High frequency oscillations in human memory and cognition: a neurophysiological substrate of engrams?

• Published in: Brain (London, England : 1878) Vol. 147; no. 9; pp. 2966 - 2982
• Main Authors: Kucewicz, Michal T, Cimbalnik, Jan, Garcia-Salinas, Jesus S, Brazdil, Milan, Worrell, Gregory A
• Format: Journal Article
• Language: English
• Published: UK Oxford University Press 03.09.2024
• Subjects: Brain - physiology; Brain Waves - physiology; Cognition - physiology; Electroencephalography; Humans; Memory - physiology; Review; local field potential; network oscillations; cognition; memory consolidation; sharp-wave ripples; intracranial EEG
• ISSN: 0006-8950; 1460-2156; 1460-2156
• DOI: 10.1093/brain/awae159

Abstract Despite advances in understanding the cellular and molecular processes underlying memory and cognition, and recent successful modulation of cognitive performance in brain disorders, the neurophysiological mechanisms remain underexplored. High frequency oscillations beyond the classic electroencephalogram spectrum have emerged as a potential neural correlate of fundamental cognitive processes. High frequency oscillations are detected in the human mesial temporal lobe and neocortical intracranial recordings spanning gamma/epsilon (60–150 Hz), ripple (80–250 Hz) and higher frequency ranges. Separate from other non-oscillatory activities, these brief electrophysiological oscillations of distinct duration, frequency and amplitude are thought to be generated by coordinated spiking of neuronal ensembles within volumes as small as a single cortical column. Although the exact origins, mechanisms and physiological roles in health and disease remain elusive, they have been associated with human memory consolidation and cognitive processing. Recent studies suggest their involvement in encoding and recall of episodic memory with a possible role in the formation and reactivation of memory traces. High frequency oscillations are detected during encoding, throughout maintenance, and right before recall of remembered items, meeting a basic definition for an engram activity.
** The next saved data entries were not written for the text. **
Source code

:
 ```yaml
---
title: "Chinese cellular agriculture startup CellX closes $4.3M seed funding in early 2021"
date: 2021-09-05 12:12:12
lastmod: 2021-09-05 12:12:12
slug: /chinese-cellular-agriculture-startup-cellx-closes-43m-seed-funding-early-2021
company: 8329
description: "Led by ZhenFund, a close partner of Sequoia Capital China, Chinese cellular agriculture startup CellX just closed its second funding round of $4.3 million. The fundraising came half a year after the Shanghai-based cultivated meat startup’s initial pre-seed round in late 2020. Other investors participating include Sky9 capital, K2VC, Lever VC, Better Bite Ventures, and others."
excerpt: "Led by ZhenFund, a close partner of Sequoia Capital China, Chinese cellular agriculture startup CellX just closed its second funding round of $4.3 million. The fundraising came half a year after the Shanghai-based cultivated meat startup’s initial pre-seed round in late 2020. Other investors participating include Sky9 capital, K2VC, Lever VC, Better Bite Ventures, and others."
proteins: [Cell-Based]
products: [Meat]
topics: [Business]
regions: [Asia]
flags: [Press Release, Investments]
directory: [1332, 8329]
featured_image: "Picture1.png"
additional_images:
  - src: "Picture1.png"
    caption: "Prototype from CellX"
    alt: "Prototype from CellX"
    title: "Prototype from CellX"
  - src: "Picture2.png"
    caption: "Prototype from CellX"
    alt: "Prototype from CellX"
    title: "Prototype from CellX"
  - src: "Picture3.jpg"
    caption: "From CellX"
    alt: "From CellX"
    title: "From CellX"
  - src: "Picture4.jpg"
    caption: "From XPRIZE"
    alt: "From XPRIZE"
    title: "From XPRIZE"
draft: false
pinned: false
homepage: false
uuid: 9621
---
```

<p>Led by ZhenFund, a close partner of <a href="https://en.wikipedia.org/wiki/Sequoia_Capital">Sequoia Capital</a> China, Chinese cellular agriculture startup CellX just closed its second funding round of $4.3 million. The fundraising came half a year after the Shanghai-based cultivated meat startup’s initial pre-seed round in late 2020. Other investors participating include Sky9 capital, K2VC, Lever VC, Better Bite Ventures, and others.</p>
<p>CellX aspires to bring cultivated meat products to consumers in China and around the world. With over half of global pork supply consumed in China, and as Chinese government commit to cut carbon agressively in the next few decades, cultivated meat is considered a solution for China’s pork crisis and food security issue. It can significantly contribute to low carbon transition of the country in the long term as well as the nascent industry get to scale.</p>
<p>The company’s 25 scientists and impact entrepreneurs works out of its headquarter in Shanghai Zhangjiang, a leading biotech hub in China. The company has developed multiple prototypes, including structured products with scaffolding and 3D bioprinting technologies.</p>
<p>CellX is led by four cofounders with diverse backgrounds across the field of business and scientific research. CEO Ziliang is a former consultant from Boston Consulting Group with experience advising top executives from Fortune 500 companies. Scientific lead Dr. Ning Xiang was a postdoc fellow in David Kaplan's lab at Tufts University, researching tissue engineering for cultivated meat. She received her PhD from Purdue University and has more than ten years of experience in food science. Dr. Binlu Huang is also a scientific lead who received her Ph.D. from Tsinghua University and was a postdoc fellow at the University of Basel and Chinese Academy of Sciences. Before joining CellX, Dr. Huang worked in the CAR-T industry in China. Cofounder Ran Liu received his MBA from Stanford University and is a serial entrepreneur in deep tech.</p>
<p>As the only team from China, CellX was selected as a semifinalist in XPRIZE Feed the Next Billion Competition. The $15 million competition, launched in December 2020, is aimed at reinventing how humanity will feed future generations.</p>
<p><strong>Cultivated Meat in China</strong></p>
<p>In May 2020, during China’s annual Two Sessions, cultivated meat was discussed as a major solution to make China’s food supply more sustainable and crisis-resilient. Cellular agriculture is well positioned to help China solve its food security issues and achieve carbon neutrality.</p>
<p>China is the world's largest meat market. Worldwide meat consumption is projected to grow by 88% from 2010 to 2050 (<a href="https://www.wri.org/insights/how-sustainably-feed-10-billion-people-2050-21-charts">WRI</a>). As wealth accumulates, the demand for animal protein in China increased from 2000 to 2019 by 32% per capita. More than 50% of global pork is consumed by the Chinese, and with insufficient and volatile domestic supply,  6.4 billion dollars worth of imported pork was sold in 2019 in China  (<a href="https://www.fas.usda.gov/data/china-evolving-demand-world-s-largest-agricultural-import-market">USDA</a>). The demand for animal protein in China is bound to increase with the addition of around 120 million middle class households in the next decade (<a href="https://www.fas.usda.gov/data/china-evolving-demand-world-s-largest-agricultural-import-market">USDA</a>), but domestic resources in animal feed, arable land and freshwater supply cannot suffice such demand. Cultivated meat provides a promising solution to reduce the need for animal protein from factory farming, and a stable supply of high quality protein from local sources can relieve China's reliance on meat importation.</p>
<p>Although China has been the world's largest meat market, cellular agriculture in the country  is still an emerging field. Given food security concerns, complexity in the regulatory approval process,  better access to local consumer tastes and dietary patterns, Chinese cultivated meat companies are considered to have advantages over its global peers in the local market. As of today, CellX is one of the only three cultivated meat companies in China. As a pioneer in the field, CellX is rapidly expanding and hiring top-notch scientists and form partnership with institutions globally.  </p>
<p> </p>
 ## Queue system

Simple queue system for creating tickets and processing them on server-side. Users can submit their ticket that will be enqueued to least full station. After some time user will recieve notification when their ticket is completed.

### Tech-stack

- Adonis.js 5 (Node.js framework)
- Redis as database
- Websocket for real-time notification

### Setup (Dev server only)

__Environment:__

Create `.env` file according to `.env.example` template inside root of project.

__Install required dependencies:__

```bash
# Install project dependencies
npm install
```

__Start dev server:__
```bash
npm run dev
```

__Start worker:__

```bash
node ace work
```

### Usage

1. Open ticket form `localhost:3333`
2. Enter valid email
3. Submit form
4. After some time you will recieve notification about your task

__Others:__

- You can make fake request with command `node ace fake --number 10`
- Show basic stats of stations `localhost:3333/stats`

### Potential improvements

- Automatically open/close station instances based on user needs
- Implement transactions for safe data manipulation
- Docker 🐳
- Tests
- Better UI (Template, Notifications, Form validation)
The temporal coordination of high frequency oscillations reactivated across cortical and subcortical neural networks is ideally suited for integrating multimodal memory representations, which can be replayed and consolidated during states of wakefulness and sleep. High frequency oscillations have been shown to reflect coordinated bursts of neuronal assembly firing and offer a promising substrate for tracking and modulation of the hypothetical electrophysiological engram.Kucewicz et al. review the role of high frequency gamma and ripple oscillations in human memory and cognition, and propose that these fast activity bursts track coordinated firing of neuronal assemblies across the brain during the formation and recall of memory traces.